» Dataset records
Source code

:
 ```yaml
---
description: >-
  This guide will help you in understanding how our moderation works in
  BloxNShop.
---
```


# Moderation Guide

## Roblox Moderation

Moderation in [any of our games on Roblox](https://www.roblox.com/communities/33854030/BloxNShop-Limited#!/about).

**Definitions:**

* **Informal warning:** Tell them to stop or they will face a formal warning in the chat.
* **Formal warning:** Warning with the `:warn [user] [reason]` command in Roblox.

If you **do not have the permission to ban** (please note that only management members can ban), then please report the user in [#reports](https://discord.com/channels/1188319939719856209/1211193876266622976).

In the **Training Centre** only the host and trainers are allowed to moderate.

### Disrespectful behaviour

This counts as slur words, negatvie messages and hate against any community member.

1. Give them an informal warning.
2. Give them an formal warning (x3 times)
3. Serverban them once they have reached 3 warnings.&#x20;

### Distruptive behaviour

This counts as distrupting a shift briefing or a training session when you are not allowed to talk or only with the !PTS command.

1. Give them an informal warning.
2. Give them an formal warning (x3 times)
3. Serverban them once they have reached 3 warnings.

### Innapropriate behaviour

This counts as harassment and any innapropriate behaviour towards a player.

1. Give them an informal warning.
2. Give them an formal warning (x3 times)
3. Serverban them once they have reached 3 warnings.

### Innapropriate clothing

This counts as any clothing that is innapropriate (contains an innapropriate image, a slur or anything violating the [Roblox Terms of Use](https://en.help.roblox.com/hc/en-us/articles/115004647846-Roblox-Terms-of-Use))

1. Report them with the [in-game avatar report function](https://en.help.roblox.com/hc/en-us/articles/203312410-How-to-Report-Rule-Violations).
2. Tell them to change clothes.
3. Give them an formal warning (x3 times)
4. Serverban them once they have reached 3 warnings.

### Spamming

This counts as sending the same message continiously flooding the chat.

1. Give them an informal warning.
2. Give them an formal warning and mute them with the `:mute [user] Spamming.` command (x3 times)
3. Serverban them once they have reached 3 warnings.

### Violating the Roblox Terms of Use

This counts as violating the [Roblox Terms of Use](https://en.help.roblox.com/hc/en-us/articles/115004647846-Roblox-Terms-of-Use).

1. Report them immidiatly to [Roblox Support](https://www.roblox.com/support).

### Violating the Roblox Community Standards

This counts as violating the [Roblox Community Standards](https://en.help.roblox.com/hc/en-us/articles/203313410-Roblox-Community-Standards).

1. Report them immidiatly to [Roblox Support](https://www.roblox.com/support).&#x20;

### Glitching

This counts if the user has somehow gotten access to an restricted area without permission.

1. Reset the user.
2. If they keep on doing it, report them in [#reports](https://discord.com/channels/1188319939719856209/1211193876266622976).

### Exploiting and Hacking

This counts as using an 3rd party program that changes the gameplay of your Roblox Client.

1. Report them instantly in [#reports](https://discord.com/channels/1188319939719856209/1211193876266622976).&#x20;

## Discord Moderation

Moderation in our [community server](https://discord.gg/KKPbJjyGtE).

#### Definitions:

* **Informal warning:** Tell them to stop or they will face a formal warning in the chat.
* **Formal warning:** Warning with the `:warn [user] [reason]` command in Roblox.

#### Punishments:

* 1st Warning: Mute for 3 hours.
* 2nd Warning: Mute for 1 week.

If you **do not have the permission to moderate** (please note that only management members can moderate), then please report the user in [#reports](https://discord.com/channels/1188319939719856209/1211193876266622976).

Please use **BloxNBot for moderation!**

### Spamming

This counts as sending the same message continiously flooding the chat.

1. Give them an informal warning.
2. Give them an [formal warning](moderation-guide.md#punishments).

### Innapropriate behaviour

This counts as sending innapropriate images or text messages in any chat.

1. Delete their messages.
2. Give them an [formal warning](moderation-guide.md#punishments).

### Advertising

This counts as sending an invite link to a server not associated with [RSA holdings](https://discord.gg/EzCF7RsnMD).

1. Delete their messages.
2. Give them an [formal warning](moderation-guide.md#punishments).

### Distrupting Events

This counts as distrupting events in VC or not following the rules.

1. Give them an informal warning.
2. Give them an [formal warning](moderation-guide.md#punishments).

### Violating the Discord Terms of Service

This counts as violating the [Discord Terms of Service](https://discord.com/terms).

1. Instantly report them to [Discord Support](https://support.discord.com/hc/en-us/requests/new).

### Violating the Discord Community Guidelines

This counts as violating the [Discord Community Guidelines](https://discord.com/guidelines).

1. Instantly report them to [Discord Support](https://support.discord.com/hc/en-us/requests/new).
--
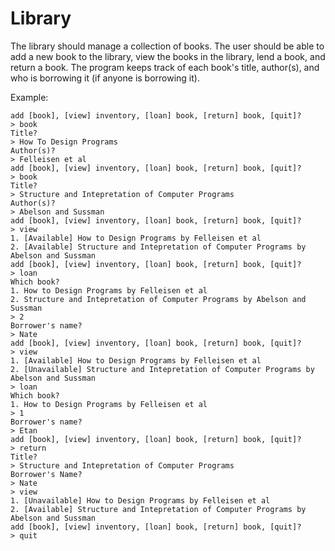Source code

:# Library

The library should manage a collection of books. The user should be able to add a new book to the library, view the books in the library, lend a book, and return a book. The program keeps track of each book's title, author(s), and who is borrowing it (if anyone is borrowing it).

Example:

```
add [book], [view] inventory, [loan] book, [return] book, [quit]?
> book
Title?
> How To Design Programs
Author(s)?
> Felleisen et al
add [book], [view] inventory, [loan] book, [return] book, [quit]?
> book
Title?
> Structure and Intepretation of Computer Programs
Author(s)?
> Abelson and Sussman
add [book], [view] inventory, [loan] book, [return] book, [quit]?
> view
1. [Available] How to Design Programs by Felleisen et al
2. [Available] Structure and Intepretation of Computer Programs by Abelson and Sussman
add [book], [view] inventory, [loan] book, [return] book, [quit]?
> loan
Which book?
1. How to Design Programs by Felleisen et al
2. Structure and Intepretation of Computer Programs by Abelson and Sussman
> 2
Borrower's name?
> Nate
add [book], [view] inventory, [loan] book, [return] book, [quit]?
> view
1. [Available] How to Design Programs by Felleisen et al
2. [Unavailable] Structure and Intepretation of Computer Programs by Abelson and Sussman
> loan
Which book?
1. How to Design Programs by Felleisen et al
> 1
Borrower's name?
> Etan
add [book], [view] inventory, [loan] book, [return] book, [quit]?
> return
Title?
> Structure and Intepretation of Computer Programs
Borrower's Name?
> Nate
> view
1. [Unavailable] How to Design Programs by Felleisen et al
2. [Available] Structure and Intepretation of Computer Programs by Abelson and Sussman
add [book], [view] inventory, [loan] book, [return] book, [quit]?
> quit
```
==
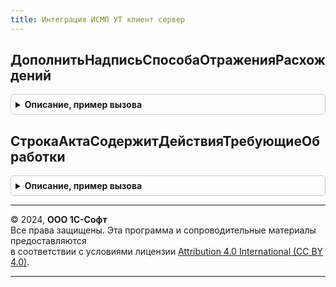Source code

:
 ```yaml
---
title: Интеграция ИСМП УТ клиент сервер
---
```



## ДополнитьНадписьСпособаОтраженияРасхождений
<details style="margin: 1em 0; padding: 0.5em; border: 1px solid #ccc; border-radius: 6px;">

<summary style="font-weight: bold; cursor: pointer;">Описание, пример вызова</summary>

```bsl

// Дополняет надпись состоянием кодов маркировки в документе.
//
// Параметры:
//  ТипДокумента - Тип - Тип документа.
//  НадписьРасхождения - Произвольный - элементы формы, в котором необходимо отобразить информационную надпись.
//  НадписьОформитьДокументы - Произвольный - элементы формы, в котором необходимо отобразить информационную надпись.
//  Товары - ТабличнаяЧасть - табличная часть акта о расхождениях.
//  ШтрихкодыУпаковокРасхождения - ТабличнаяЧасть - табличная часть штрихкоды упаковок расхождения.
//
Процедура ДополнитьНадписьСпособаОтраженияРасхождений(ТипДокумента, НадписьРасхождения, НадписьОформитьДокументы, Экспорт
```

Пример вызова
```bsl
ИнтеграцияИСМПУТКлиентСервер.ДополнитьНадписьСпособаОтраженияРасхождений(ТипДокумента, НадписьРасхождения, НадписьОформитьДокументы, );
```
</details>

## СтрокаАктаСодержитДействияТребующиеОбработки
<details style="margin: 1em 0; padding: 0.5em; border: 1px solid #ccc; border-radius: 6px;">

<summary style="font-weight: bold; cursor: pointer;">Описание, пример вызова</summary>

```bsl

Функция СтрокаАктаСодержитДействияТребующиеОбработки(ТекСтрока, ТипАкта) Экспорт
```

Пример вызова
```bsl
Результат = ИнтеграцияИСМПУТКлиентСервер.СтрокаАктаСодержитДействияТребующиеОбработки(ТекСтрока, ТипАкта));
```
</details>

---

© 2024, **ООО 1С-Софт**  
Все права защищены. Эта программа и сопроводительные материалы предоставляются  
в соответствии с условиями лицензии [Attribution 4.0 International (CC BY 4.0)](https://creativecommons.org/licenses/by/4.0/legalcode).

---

» Instructions for the task
Give only the number of lines in the entries above that contain the string "ТабличнаяЧасть".

» Exercise answer
2